_Task to carry out_
From the data, return each line holding the word "should".

(Rendered images with source text)
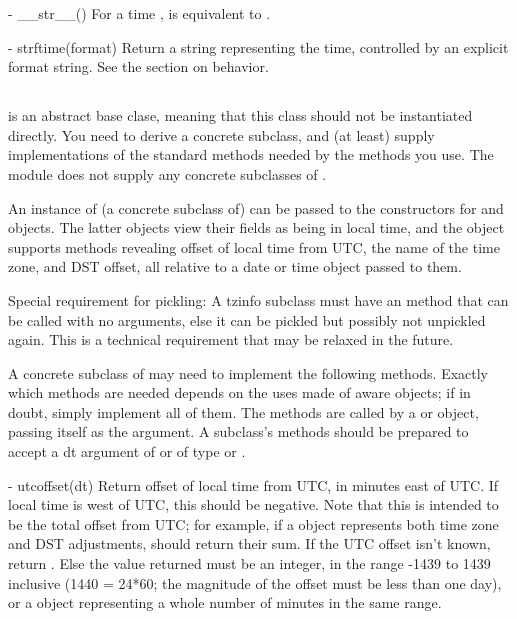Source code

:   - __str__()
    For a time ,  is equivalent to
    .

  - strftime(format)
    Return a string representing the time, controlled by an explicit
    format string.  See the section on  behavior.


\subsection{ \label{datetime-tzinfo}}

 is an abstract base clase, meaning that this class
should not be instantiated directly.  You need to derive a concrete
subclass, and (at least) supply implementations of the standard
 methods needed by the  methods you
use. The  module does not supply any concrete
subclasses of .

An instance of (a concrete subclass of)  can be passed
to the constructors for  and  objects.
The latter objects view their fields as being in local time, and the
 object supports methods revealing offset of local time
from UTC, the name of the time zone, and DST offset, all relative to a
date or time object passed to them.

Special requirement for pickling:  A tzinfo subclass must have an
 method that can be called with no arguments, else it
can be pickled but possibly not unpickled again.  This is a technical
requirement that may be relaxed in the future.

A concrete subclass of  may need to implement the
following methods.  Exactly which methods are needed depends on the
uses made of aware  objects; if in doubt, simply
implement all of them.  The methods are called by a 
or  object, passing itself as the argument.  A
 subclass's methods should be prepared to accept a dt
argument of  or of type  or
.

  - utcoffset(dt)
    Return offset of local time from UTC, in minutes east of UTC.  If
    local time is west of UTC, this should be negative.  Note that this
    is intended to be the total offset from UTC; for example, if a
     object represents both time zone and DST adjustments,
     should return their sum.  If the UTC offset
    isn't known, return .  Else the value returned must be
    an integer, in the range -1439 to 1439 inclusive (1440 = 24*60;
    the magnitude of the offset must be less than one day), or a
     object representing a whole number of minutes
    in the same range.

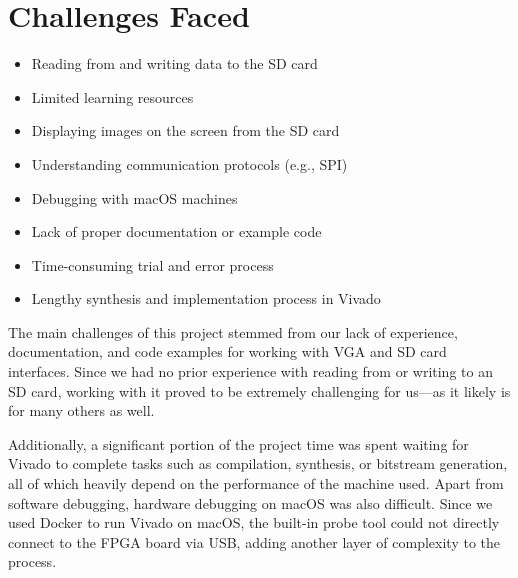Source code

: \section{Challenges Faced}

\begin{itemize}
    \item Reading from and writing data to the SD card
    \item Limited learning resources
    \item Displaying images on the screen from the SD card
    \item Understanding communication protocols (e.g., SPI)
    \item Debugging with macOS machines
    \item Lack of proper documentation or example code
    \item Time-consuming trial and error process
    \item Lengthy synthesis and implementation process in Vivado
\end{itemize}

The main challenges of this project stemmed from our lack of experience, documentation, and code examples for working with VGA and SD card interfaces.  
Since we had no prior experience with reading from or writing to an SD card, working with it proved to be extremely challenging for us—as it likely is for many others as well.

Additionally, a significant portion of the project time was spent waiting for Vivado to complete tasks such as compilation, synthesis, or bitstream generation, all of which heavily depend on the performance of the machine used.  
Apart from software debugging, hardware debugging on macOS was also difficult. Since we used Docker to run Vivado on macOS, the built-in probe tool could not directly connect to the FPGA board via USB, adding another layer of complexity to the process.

_Response for this exercise_
should not be instantiated directly.  You need to derive a concrete
 subclass's methods should be prepared to accept a dt
    local time is west of UTC, this should be negative.  Note that this
     should return their sum.  If the UTC offset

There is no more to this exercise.